━━ DATA UNDER STUDY ━━
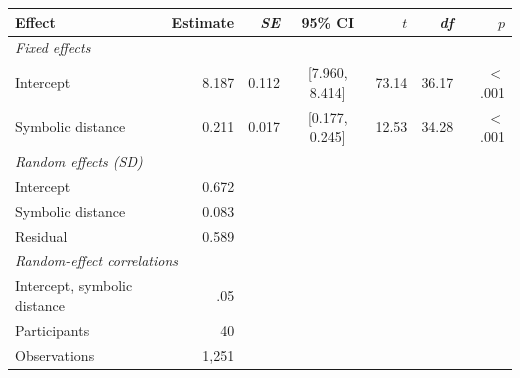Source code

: \begin{tabular}{lrrcrrr}
\toprule
Effect & Estimate & \textit{SE} & 95\% CI & $t$ & \textit{df} & $p$ \\
\midrule
\multicolumn{7}{l}{\textit{Fixed effects}} \\
\quad Intercept & 8.187 & 0.112 & [7.960, 8.414] & 73.14 & 36.17 & $<$.001 \\
\quad Symbolic distance & 0.211 & 0.017 & [0.177, 0.245] & 12.53 & 34.28 & $<$.001 \\
\multicolumn{7}{l}{\textit{Random effects (SD)}} \\
\quad Intercept & 0.672 \\
\quad Symbolic distance & 0.083 \\
\quad Residual & 0.589 \\
\multicolumn{7}{l}{\textit{Random-effect correlations}} \\
\quad Intercept, symbolic distance & .05 \\
\midrule
Participants & 40 \\
Observations & 1,251 \\
\bottomrule
\end{tabular}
━━━
▶ DIRECTIONS FOR THIS TASK
Transcribe the listing above in full and exactly; no pictures belong in the copy.

▶ EXERCISE ANSWER
Source code

: \begin{tabular}{lrrcrrr}
\toprule
Effect & Estimate & \textit{SE} & 95\% CI & $t$ & \textit{df} & $p$ \\
\midrule
\multicolumn{7}{l}{\textit{Fixed effects}} \\
\quad Intercept & 8.187 & 0.112 & [7.960, 8.414] & 73.14 & 36.17 & $<$.001 \\
\quad Symbolic distance & 0.211 & 0.017 & [0.177, 0.245] & 12.53 & 34.28 & $<$.001 \\
\multicolumn{7}{l}{\textit{Random effects (SD)}} \\
\quad Intercept & 0.672 \\
\quad Symbolic distance & 0.083 \\
\quad Residual & 0.589 \\
\multicolumn{7}{l}{\textit{Random-effect correlations}} \\
\quad Intercept, symbolic distance & .05 \\
\midrule
Participants & 40 \\
Observations & 1,251 \\
\bottomrule
\end{tabular}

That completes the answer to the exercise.